The unchallenged testimony was that ABC was not engaged in the business of manufacturing a product as contemplated by the act. The proof was that ABC was a contractor, primarily specializing in concrete. It was not engaged in the business of manufacturing platforms. It had contracted with NYS to perform concrete, plumbing and pipe fitting services at the NYS mill. True, it constructed one or more (we are not told how many) platforms for NYS in 1988, but that was a departure from its regular business activity. More important, the platforms were constructed according to the plans and directions of NYS from materials supplied by NYS, on the premises of NYS and ABC’s contribution to the project was merely providing labor.
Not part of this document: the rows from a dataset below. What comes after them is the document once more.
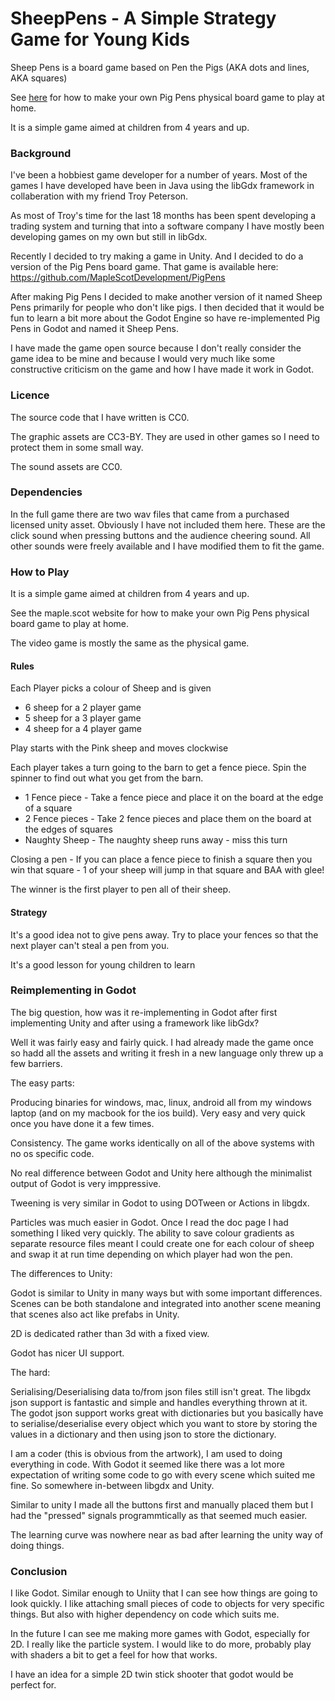 # SheepPens - A Simple Strategy Game for Young Kids

Sheep Pens is a board game based on Pen the Pigs (AKA dots and lines, AKA squares)

See <a href="http://maple.scot/index.php/our-games/18-pig-pens">here</a> for how to make your own Pig Pens physical board game to play at home.

It is a simple game aimed at children from 4 years and up.

### Background

I've been a hobbiest game developer for a number of years.
Most of the games I have developed have been in Java using the libGdx framework in collaberation with my friend Troy Peterson.

As most of Troy's time for the last 18 months has been spent developing a trading system and turning that into a software company I have mostly been developing games on my own but still in libGdx.

Recently I decided to try making a game in Unity. And I decided to do a version of the Pig Pens board game.
That game is available here: https://github.com/MapleScotDevelopment/PigPens

After making Pig Pens I decided to make another version of it named Sheep Pens primarily for people who don't like pigs.
I then decided that it would be fun to learn a bit more about the Godot Engine so have re-implemented Pig Pens in Godot and named it Sheep Pens.

I have made the game open source because I don't really consider the game idea to be mine and because I would very much like some constructive criticism on the game and how I have made it work in Godot.

### Licence

The source code that I have written is CC0.

The graphic assets are CC3-BY. They are used in other games so I need to protect them in some small way.

The sound assets are CC0.

### Dependencies

In the full game there are two wav files that came from a purchased licensed unity asset. Obviously I have not included them here.
These are the click sound when pressing buttons and the audience cheering sound. All other sounds were freely available and I have modified them to fit the game.


### How to Play

It is a simple game aimed at children from 4 years and up.

See the maple.scot website for how to make your own Pig Pens physical board game to play at home.

The video game is mostly the same as the physical game.

#### Rules
Each Player picks a colour of Sheep and is given

* 6 sheep for a 2 player game
* 5 sheep for a 3 player game
* 4 sheep for a 4 player game

Play starts with the Pink sheep and moves clockwise

Each player takes a turn going to the barn to get a fence piece. Spin the spinner to find out what you get from the barn.

* 1 Fence piece - Take a fence piece and place it on the board at the edge of a square
* 2 Fence pieces - Take 2 fence pieces and place them on the board at the edges of squares
* Naughty Sheep - The naughty sheep runs away - miss this turn

Closing a pen - If you can place a fence piece to finish a square then you win that square - 1 of your sheep will jump in that square and BAA with glee!

The winner is the first player to pen all of their sheep.
 

#### Strategy
It's a good idea not to give pens away. Try to place your fences so that the next player can't steal a pen from you.

It's a good lesson for young children to learn


### Reimplementing in Godot

The big question, how was it re-implementing in Godot after first implementing Unity and after using a framework like libGdx?

Well it was fairly easy and fairly quick. I had already made the game once so hadd all the assets and writing it fresh in a new language only threw up a few barriers.

The easy parts:

Producing binaries for windows, mac, linux, android all from my windows laptop (and on my macbook for the ios build). Very easy and very quick once you have done it a few times.

Consistency. The game works identically on all of the above systems with no os specific code.

No real difference between Godot and Unity here although the minimalist output of Godot is very imppressive.

Tweening is very similar in Godot to using DOTween or Actions in libgdx.

Particles was much easier in Godot. Once I read the doc page I had something I liked very quickly. The ability to save colour gradients as separate resource files meant I could create one for each colour of sheep and swap it at run time depending on which player had won the pen.

The differences to Unity:

Godot is similar to Unity in many ways but with some important differences.
Scenes can be both standalone and integrated into another scene meaning that scenes also act like prefabs in Unity.

2D is dedicated rather than 3d with a fixed view.

Godot has nicer UI support.

The hard:

Serialising/Deserialising data to/from json files still isn't great.
The libgdx json support is fantastic and simple and handles everything thrown at it.
The godot json support works great with dictionaries but you basically have to serialise/deserialise every object which you want to store by storing the values in a dictionary and then using json to store the dictionary.

I am a coder (this is obvious from the artwork), I am used to doing everything in code. With Godot it seemed like there was a lot more expectation of writing some code to go with every scene which suited me fine. So somewhere in-between libgdx and Unity.

Similar to unity I made all the buttons first and manually placed them but I had the "pressed" signals programmtically as that seemed much easier.

The learning curve was nowhere near as bad after learning the unity way of doing things. 

### Conclusion

I like Godot. Similar enough to Uniity that I can see how things are going to look quickly. I like attaching small pieces of code to objects for very specific things. But also with higher dependency on code which suits me.

In the future I can see me making more games with Godot, especially for 2D. I really like the particle system. I would like to do more, probably play with shaders a bit to get a feel for how that works.

I have an idea for a simple 2D twin stick shooter that godot would be perfect for.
ABC has had no involvement with the platforms since their completion in 1988. In short, in the circumstances here presented, ABC was not a supplier engaged in the business of manufacturing a product within the meaning of the Arkansas Product Liability Act. The case is analogous to Milam v. Midland Corp., 282 Ark. 15, 665 S.W.2d 284 (1984) in two respects. There we affirmed summary judgment granted to a developer of a residential subdivision, Midland Corporation. The appellant had asserted causes of action for negligence and strict liability, alleging that Midland had made a street too narrow and a curve too sharp. We held that a developer is not engaged in the business of manufacturing, assembling, selling, leasing or distributing streets. The opinion also noted the absence of proximate cause, in that the plaintiff, Milam, could easily have averted a collision with an oncoming vehicle simply by being attentive.
For the reasons stated, the order of summary judgment is affirmed.
Mr. Norman L. Maero, construction manager at NYS, testified that ABC constructed the platform according to the directions of NYS. Record, p. 35. That statement was unchallenged.
Record, pp. 64, 67, 82.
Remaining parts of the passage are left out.